(Plain-text document sources)

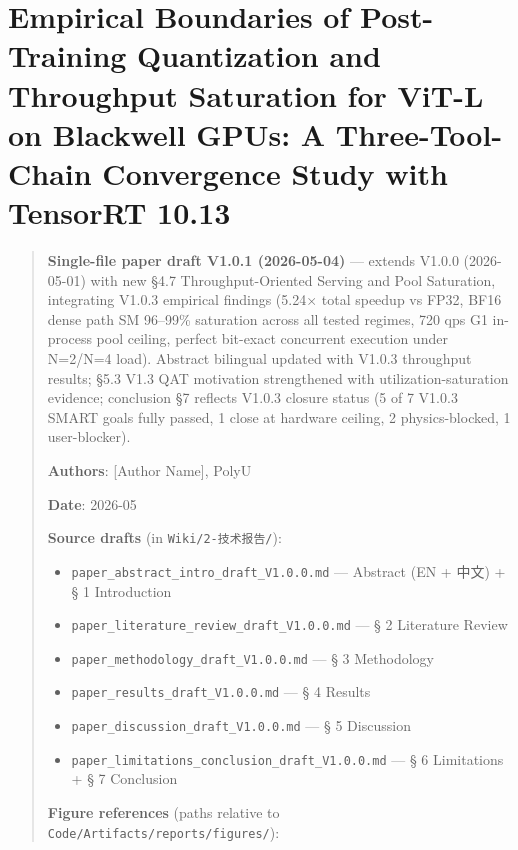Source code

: \documentclass[
]{article}
\author{}
\date{}
\providecommand{\tightlist}{%
  \setlength{\itemsep}{0pt}\setlength{\parskip}{0pt}}
\begin{document}
\section{Empirical Boundaries of Post-Training Quantization and
Throughput Saturation for ViT-L on Blackwell GPUs: A Three-Tool-Chain
Convergence Study with TensorRT
10.13}\label{empirical-boundaries-of-post-training-quantization-and-throughput-saturation-for-vit-l-on-blackwell-gpus-a-three-tool-chain-convergence-study-with-tensorrt-1013}

\begin{quote}
\textbf{Single-file paper draft V1.0.1 (2026-05-04)} --- extends V1.0.0
(2026-05-01) with new §4.7 Throughput-Oriented Serving and Pool
Saturation, integrating V1.0.3 empirical findings (5.24× total speedup
vs FP32, BF16 dense path SM 96--99\% saturation across all tested
regimes, 720 qps G1 in-process pool ceiling, perfect bit-exact
concurrent execution under N=2/N=4 load). Abstract bilingual updated
with V1.0.3 throughput results; §5.3 V1.3 QAT motivation strengthened
with utilization-saturation evidence; conclusion §7 reflects V1.0.3
closure status (5 of 7 V1.0.3 SMART goals fully passed, 1 close at
hardware ceiling, 2 physics-blocked, 1 user-blocker).

\textbf{Authors}: {[}Author Name{]}, PolyU

\textbf{Date}: 2026-05

\textbf{Source drafts} (in \texttt{Wiki/2-技术报告/}):

\begin{itemize}
\tightlist
\item
  \texttt{paper\_abstract\_intro\_draft\_V1.0.0.md} --- Abstract (EN +
  中文) + § 1 Introduction
\item
  \texttt{paper\_literature\_review\_draft\_V1.0.0.md} --- § 2
  Literature Review
\item
  \texttt{paper\_methodology\_draft\_V1.0.0.md} --- § 3 Methodology
\item
  \texttt{paper\_results\_draft\_V1.0.0.md} --- § 4 Results
\item
  \texttt{paper\_discussion\_draft\_V1.0.0.md} --- § 5 Discussion
\item
  \texttt{paper\_limitations\_conclusion\_draft\_V1.0.0.md} --- § 6
  Limitations + § 7 Conclusion
\end{itemize}

\textbf{Figure references} (paths relative to
\texttt{Code/Artifacts/reports/figures/}):


\end{quote}
\end{document}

> _HOW TO COMPLETE THIS TASK_:
Write out the whole of the data exactly; the pictures stay out.

> _YOUR RESPONSE_:
Source code

: \documentclass[
]{article}
\author{}
\date{}
\providecommand{\tightlist}{%
  \setlength{\itemsep}{0pt}\setlength{\parskip}{0pt}}
\begin{document}
\section{Empirical Boundaries of Post-Training Quantization and
Throughput Saturation for ViT-L on Blackwell GPUs: A Three-Tool-Chain
Convergence Study with TensorRT
10.13}\label{empirical-boundaries-of-post-training-quantization-and-throughput-saturation-for-vit-l-on-blackwell-gpus-a-three-tool-chain-convergence-study-with-tensorrt-1013}

\begin{quote}
\textbf{Single-file paper draft V1.0.1 (2026-05-04)} --- extends V1.0.0
(2026-05-01) with new §4.7 Throughput-Oriented Serving and Pool
Saturation, integrating V1.0.3 empirical findings (5.24× total speedup
vs FP32, BF16 dense path SM 96--99\% saturation across all tested
regimes, 720 qps G1 in-process pool ceiling, perfect bit-exact
concurrent execution under N=2/N=4 load). Abstract bilingual updated
with V1.0.3 throughput results; §5.3 V1.3 QAT motivation strengthened
with utilization-saturation evidence; conclusion §7 reflects V1.0.3
closure status (5 of 7 V1.0.3 SMART goals fully passed, 1 close at
hardware ceiling, 2 physics-blocked, 1 user-blocker).

\textbf{Authors}: {[}Author Name{]}, PolyU

\textbf{Date}: 2026-05

\textbf{Source drafts} (in \texttt{Wiki/2-技术报告/}):

\begin{itemize}
\tightlist
\item
  \texttt{paper\_abstract\_intro\_draft\_V1.0.0.md} --- Abstract (EN +
  中文) + § 1 Introduction
\item
  \texttt{paper\_literature\_review\_draft\_V1.0.0.md} --- § 2
  Literature Review
\item
  \texttt{paper\_methodology\_draft\_V1.0.0.md} --- § 3 Methodology
\item
  \texttt{paper\_results\_draft\_V1.0.0.md} --- § 4 Results
\item
  \texttt{paper\_discussion\_draft\_V1.0.0.md} --- § 5 Discussion
\item
  \texttt{paper\_limitations\_conclusion\_draft\_V1.0.0.md} --- § 6
  Limitations + § 7 Conclusion
\end{itemize}

\textbf{Figure references} (paths relative to
\texttt{Code/Artifacts/reports/figures/}):


\end{quote}
\end{document}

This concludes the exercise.